**What is expected:**
Find the string "keys" in the entries and copy each line that has it.

(Collected data)
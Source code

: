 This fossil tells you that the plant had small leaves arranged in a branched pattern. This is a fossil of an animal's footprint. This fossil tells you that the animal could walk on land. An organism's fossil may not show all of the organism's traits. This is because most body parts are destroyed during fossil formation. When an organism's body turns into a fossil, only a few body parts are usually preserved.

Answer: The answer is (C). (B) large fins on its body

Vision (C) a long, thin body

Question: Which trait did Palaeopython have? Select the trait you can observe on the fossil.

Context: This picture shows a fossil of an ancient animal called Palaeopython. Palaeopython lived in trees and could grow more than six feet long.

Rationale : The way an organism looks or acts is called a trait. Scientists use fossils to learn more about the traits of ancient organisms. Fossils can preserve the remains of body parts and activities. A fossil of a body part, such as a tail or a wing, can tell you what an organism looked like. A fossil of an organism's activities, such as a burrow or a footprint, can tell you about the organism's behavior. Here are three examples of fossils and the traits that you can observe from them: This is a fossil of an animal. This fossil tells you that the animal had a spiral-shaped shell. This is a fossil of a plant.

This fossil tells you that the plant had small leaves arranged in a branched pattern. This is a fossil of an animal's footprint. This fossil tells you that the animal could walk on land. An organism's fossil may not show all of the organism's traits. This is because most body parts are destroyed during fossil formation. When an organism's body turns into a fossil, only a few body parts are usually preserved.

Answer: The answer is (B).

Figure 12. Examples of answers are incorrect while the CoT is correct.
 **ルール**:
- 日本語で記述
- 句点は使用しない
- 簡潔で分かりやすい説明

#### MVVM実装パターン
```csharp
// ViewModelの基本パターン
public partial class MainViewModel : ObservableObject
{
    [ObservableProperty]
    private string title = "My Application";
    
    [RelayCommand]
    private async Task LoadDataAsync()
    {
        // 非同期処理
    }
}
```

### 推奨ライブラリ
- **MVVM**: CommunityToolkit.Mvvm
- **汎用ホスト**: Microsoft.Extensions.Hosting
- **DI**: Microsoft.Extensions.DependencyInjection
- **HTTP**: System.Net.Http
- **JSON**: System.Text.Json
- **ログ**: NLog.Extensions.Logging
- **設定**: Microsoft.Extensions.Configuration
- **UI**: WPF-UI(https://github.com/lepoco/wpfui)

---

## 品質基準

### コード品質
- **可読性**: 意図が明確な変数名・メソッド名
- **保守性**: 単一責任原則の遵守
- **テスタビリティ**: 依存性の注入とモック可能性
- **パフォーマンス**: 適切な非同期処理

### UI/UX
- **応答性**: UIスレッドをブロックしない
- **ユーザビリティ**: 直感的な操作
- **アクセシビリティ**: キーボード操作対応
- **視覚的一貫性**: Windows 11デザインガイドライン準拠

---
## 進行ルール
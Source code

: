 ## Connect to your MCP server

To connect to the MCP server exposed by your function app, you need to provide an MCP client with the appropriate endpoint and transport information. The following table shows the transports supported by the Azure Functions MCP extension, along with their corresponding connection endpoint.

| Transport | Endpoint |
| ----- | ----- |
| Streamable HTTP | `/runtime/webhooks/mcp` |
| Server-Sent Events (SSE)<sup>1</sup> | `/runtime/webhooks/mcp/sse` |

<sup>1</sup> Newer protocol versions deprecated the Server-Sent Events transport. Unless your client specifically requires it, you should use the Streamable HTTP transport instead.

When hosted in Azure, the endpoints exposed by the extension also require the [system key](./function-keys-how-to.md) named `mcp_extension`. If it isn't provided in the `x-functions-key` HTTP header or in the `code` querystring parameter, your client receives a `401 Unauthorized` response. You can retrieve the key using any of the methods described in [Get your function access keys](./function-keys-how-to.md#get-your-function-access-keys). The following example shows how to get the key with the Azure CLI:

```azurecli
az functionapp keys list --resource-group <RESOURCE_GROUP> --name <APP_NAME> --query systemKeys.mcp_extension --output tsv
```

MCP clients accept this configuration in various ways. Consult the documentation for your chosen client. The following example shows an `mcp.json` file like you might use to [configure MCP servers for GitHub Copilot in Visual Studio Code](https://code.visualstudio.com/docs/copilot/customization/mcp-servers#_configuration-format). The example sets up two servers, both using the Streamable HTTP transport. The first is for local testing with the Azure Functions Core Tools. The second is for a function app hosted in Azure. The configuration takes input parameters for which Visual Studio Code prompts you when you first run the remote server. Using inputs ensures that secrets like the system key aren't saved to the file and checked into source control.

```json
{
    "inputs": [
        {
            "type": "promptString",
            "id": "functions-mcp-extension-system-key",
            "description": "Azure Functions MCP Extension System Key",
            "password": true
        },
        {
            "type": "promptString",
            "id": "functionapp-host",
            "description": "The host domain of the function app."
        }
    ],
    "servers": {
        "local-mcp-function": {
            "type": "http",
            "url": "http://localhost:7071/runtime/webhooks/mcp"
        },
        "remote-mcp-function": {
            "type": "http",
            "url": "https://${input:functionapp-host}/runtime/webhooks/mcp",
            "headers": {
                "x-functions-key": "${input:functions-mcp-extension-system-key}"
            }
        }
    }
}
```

==

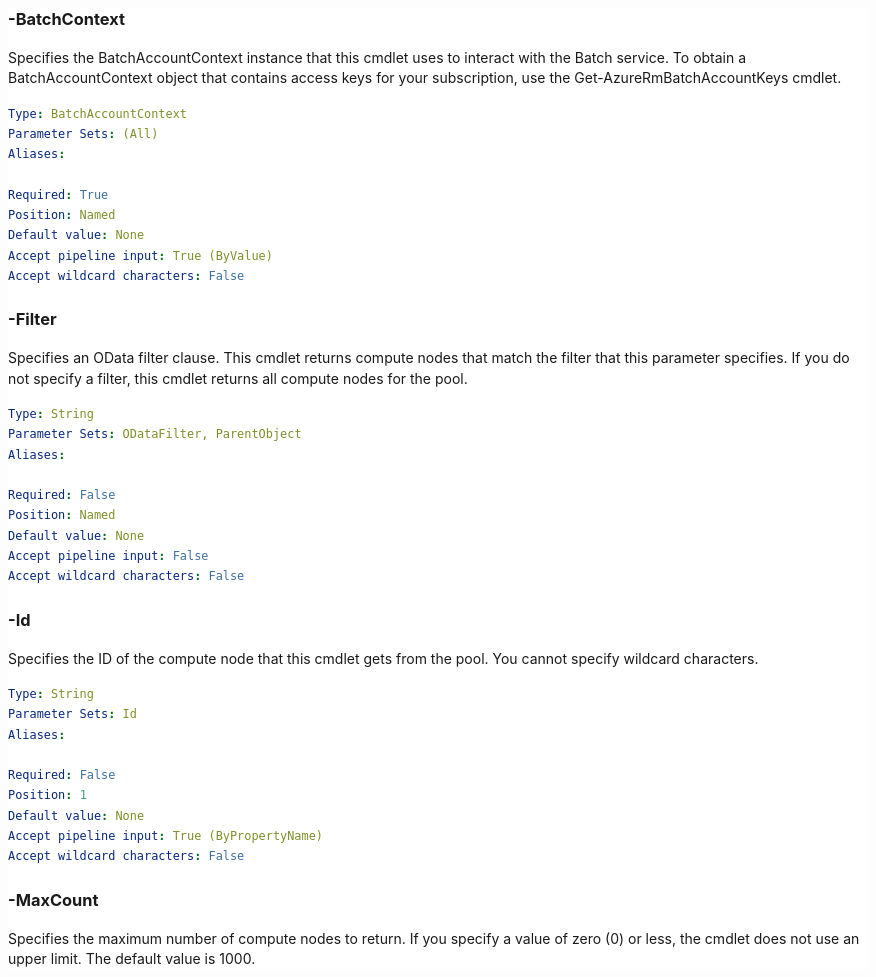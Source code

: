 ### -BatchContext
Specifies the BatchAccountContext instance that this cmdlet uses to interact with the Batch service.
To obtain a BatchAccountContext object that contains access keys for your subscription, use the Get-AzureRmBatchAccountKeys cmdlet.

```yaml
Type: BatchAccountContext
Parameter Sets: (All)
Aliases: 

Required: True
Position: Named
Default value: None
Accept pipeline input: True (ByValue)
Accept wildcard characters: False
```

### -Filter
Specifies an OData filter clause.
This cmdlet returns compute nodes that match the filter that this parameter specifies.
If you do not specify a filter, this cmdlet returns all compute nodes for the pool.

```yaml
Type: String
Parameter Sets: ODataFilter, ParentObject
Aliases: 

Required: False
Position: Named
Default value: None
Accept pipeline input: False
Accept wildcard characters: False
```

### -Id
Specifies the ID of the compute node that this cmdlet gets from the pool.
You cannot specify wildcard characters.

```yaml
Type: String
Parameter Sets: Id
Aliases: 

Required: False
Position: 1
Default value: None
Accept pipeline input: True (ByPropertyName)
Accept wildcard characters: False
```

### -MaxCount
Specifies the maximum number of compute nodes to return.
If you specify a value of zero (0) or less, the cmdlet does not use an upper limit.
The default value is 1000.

==

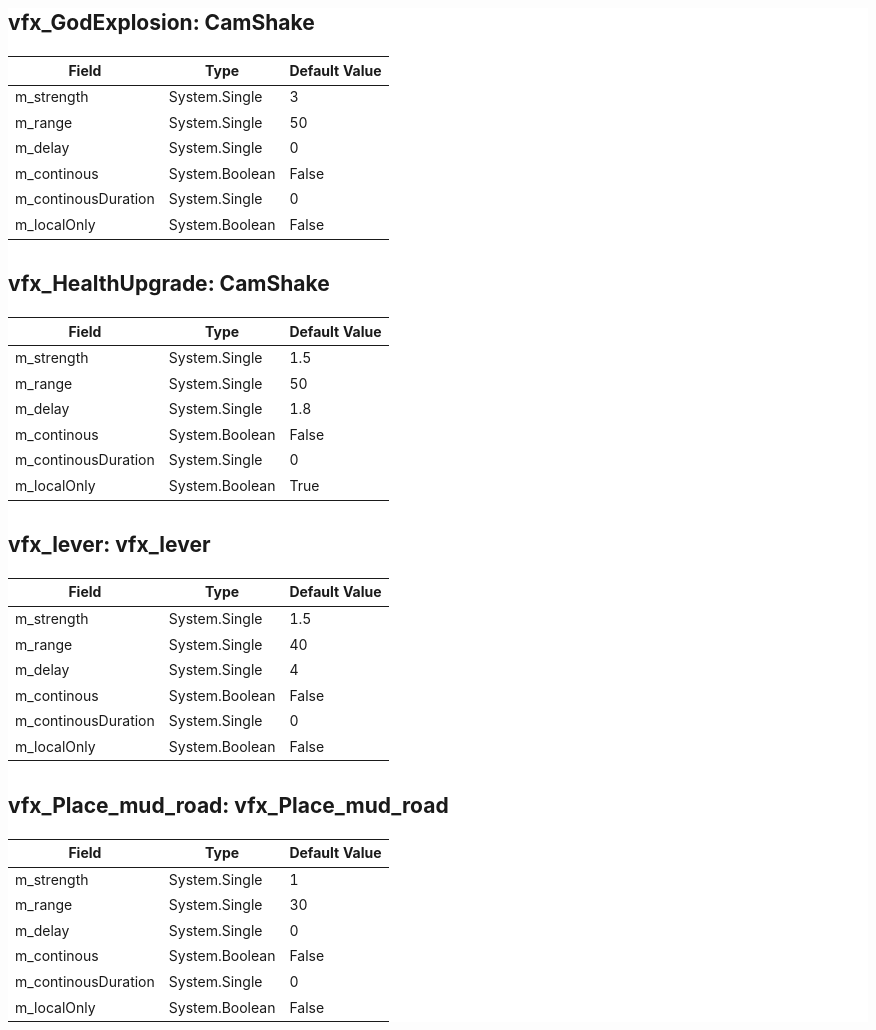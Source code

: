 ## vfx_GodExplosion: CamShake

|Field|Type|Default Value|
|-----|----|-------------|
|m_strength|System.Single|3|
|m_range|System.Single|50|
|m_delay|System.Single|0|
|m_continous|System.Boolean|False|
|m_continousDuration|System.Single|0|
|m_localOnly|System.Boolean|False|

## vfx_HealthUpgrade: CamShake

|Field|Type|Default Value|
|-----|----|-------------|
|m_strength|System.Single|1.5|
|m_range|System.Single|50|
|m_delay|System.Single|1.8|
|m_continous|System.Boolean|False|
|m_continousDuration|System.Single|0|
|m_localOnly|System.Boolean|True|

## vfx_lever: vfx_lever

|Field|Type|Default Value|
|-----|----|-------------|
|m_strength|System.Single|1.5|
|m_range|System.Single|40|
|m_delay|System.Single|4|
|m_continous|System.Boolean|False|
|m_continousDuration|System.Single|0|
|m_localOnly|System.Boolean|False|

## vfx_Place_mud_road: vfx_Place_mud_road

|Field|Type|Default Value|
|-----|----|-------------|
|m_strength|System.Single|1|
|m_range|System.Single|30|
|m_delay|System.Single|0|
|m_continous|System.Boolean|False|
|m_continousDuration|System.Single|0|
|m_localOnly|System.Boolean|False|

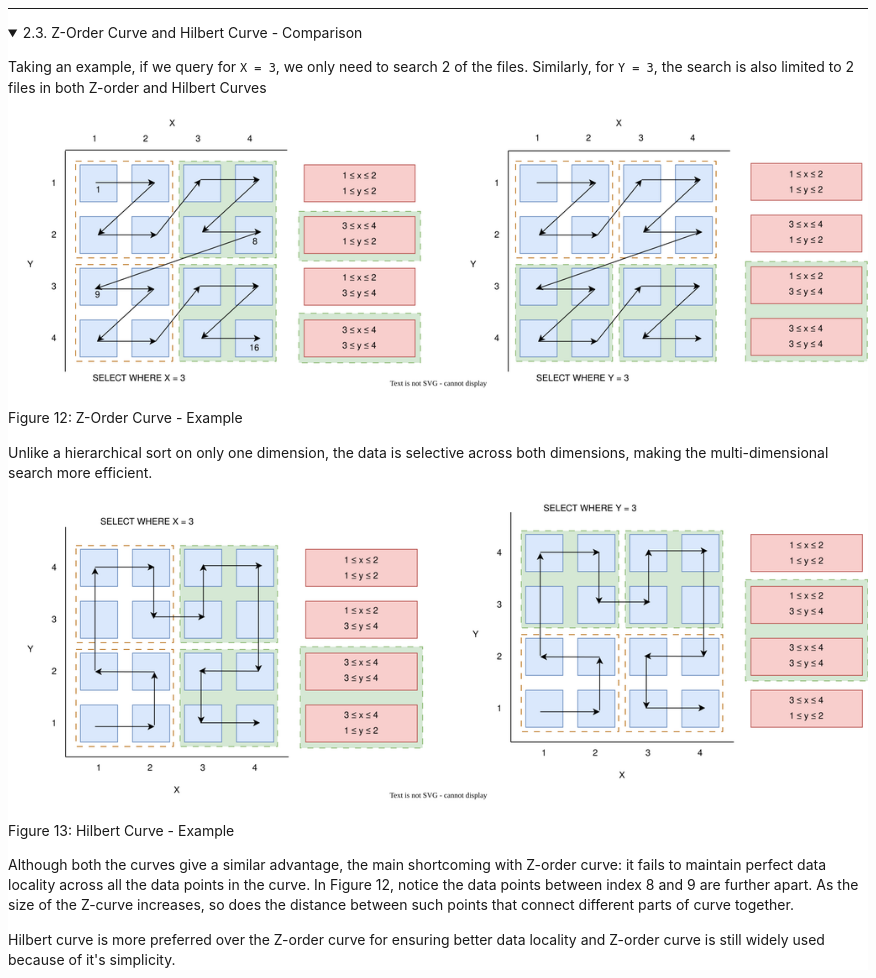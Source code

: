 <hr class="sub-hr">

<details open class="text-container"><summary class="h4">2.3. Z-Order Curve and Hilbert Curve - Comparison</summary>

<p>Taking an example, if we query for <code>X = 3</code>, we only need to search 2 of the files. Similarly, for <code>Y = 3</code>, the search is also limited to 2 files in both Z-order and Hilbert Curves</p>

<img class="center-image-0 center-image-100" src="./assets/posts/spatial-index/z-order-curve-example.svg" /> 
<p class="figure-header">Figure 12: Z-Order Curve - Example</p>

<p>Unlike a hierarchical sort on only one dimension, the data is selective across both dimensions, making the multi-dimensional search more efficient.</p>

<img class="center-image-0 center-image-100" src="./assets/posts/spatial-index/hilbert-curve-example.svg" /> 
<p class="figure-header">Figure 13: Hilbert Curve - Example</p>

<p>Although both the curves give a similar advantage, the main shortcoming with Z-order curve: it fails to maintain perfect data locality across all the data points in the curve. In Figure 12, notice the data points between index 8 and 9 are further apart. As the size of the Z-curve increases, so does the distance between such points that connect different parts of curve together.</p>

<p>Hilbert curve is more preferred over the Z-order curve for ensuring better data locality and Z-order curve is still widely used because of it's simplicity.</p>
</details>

**Task response:**
When hosted in Azure, the endpoints exposed by the extension also require the [system key](./function-keys-how-to.md) named `mcp_extension`. If it isn't provided in the `x-functions-key` HTTP header or in the `code` querystring parameter, your client receives a `401 Unauthorized` response. You can retrieve the key using any of the methods described in [Get your function access keys](./function-keys-how-to.md#get-your-function-access-keys). The following example shows how to get the key with the Azure CLI:
az functionapp keys list --resource-group <RESOURCE_GROUP> --name <APP_NAME> --query systemKeys.mcp_extension --output tsv
To obtain a BatchAccountContext object that contains access keys for your subscription, use the Get-AzureRmBatchAccountKeys cmdlet.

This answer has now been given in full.